This is a short story that Clarke turned into a full-length novel a year later. Astronomers spot a rock heading for Earth, and scientists launch a spaceship to intercept it and nudge it off its collision course. No relation to the short story of the same name by G. K. Chesterton, or the similarly-named-and-themed novel by Larry Niven and Jerry Pournelle from 1978.
I don't know why it took him so long to explore the scenario; he was writing about landing ships on comets over 30 years before he wrote this. On the other hand perhaps it only seems obvious in retrospect. In the 1980's, the idea of an impact killing off the dinosaurs had barely even gained traction in the scientific community, let alone for the general public. Plus, everyone was obsessed with the idea of nuclear destruction at the hands of the Soviets. Who had time to think about rocks from space?
Then, geologists found a layer of iridium sewn into the Earth's crust, and in the early 1990's they found forensic evidence of an impact crater big enough to do the job. And bingo, Clarke writes this story a year later, which uses a description of that impact as a framing device. I guess it was a blind spot for even the great "Grandmaster of Sci-Fi". He should have read Niven and Pournelle's book!
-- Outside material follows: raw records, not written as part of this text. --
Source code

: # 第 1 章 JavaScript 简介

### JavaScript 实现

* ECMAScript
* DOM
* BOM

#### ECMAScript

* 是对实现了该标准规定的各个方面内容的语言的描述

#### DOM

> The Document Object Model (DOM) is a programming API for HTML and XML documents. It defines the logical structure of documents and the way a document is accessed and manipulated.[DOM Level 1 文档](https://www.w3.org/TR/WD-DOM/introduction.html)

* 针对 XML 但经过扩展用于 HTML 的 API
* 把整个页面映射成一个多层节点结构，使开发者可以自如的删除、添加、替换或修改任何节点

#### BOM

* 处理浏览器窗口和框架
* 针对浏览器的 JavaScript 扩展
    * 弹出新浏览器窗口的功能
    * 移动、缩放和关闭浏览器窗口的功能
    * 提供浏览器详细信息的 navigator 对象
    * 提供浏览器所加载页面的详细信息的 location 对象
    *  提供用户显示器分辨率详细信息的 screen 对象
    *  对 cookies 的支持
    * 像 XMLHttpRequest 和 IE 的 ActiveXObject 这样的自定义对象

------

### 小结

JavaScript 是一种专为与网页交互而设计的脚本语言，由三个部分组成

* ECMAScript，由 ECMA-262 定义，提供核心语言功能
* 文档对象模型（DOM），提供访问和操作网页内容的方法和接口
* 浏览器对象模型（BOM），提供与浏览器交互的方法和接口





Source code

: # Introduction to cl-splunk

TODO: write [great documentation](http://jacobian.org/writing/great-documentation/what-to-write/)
As a kid, I remember reading Orn, by Piers Anthony, and finding an "author's note" in the back of the book, confidently laying out a case for the dinosaurs dying due to temperature change, from continental drift*. I guess that was the state of the art in 1971, when Orn was written. Today that theory would be laughed at just as heartily as the impact theory was in the 80's. We've come a long way. I wonder what ideas there are today, on the fringe of science, that sound very reasonable with our present knowledge -- but will seem unworkable in ten or twenty years, after we make new discoveries that totally reframe the debate?
Here's a few I'm willing to put forward:
- By closely examining the DNA of a person, and the taxonomy of their gut bacteria, a computer program can predict their ideal diet, on a meal-by-meal basis. Seems sensible now; will seem childish in 10 years.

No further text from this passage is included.